▸ **TASK OBJECTIVE**: Copy the listing below line for line, from its opening line to the one with "This exercise was", both included; stop there.

[[ PROVIDED RECORDS open ]]

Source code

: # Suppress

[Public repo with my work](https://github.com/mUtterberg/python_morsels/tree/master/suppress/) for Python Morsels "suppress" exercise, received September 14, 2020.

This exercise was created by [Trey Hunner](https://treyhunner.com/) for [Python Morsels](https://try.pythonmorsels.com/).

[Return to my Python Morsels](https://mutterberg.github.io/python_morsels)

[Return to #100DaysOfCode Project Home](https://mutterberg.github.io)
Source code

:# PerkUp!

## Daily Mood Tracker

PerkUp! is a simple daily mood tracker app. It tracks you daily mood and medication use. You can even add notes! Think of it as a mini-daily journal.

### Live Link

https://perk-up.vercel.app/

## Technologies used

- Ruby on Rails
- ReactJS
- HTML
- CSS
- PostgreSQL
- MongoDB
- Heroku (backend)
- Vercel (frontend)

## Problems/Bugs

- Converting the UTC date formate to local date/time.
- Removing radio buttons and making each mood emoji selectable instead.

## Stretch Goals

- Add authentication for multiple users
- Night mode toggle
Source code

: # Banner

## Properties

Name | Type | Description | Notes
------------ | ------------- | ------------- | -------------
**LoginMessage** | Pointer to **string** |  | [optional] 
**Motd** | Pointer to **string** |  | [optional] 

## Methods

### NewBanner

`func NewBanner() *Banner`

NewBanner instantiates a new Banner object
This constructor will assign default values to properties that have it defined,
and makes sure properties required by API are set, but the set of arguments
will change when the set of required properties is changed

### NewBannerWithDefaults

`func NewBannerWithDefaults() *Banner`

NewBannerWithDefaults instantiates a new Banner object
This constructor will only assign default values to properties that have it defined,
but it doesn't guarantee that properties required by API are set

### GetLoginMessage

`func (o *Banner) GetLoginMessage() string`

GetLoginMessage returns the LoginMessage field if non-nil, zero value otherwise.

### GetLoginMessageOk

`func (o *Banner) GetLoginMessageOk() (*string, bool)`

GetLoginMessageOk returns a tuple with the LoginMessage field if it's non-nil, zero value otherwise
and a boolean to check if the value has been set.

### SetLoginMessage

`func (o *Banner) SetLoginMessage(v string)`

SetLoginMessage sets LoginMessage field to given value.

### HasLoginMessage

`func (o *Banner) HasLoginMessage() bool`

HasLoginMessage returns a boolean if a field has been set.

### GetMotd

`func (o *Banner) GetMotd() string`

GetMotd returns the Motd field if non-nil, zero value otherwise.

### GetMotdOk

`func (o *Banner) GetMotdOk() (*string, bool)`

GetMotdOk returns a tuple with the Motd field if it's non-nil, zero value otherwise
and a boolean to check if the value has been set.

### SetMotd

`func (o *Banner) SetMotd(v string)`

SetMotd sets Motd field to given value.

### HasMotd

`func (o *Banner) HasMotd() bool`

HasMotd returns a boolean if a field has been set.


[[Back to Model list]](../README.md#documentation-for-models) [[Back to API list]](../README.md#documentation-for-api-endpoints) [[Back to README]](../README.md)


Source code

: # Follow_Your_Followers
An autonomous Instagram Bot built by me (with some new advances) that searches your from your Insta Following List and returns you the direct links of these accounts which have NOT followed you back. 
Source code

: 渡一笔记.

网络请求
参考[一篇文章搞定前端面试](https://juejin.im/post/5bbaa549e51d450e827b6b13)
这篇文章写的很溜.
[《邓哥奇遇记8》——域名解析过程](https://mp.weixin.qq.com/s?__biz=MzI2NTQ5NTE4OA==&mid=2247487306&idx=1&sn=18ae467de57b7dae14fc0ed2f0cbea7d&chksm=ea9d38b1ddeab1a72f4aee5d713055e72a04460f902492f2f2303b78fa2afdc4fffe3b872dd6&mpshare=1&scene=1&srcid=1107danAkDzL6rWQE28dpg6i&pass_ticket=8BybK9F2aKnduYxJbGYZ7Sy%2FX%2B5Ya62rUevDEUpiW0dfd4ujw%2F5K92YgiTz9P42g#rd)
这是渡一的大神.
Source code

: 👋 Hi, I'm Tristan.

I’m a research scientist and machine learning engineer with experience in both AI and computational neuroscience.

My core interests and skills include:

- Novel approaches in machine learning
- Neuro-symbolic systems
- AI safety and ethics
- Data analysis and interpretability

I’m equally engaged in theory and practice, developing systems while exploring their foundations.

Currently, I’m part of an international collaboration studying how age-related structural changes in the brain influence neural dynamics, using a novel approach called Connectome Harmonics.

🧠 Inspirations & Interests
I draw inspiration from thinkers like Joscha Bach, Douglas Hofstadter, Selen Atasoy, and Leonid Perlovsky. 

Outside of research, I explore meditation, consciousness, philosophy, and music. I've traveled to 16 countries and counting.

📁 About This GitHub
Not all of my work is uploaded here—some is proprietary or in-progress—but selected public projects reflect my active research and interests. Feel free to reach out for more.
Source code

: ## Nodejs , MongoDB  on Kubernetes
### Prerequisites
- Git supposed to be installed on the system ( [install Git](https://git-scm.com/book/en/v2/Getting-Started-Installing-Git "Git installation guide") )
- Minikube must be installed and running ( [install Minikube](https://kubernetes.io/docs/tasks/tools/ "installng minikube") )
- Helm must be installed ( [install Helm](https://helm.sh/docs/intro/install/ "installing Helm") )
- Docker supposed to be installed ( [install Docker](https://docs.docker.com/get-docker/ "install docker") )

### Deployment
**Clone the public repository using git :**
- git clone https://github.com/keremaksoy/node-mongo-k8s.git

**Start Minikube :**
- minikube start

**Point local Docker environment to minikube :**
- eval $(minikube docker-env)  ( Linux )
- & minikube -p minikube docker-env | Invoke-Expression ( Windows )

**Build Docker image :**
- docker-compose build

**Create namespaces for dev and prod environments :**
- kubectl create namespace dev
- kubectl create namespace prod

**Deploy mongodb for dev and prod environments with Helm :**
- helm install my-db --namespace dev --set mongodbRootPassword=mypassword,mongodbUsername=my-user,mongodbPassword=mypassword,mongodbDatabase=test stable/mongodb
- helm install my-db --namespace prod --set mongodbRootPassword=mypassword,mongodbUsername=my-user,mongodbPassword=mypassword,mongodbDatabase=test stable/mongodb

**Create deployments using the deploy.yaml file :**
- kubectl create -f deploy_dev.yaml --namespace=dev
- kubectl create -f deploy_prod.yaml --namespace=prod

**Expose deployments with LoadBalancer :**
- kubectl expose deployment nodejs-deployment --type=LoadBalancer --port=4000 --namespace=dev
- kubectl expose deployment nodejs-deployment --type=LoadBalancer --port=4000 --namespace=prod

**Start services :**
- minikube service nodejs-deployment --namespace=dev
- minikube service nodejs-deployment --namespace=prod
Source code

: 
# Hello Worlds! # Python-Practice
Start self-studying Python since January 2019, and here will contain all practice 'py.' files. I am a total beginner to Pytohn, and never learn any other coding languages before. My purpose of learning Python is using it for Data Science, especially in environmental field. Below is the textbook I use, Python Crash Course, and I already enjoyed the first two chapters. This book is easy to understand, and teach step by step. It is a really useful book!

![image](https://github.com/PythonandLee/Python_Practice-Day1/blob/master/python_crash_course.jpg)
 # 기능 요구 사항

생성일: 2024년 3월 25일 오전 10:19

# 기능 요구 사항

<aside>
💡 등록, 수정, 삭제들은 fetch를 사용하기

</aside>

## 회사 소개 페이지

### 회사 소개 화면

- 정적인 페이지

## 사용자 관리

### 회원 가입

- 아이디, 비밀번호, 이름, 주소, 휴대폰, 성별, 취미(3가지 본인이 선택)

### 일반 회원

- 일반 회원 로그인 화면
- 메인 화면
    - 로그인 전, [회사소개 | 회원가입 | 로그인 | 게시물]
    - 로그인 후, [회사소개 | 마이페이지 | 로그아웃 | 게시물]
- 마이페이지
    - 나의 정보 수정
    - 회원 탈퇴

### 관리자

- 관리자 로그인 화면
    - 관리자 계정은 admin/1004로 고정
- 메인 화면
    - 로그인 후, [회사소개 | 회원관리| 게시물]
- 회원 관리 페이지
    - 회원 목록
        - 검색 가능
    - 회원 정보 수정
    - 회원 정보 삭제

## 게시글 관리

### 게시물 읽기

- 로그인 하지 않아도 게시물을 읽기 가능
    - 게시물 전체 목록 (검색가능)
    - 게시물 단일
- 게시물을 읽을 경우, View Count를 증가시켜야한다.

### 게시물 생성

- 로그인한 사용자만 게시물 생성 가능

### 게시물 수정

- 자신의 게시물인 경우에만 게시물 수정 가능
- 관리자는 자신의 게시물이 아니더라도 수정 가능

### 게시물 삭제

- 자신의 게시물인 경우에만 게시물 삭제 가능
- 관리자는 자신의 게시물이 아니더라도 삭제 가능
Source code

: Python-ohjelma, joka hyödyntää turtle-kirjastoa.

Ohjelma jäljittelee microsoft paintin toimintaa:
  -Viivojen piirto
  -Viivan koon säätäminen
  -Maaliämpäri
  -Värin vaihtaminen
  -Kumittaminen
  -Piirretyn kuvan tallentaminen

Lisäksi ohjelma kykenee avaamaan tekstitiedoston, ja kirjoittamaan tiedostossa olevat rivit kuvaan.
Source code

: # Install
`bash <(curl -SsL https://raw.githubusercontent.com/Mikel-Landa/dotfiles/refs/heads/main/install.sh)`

[[ PROVIDED RECORDS closed ]]

▸ **OUTPUT OF THE TASK**:
Source code

: # Suppress

[Public repo with my work](https://github.com/mUtterberg/python_morsels/tree/master/suppress/) for Python Morsels "suppress" exercise, received September 14, 2020.

This exercise was created by [Trey Hunner](https://treyhunner.com/) for [Python Morsels](https://try.pythonmorsels.com/).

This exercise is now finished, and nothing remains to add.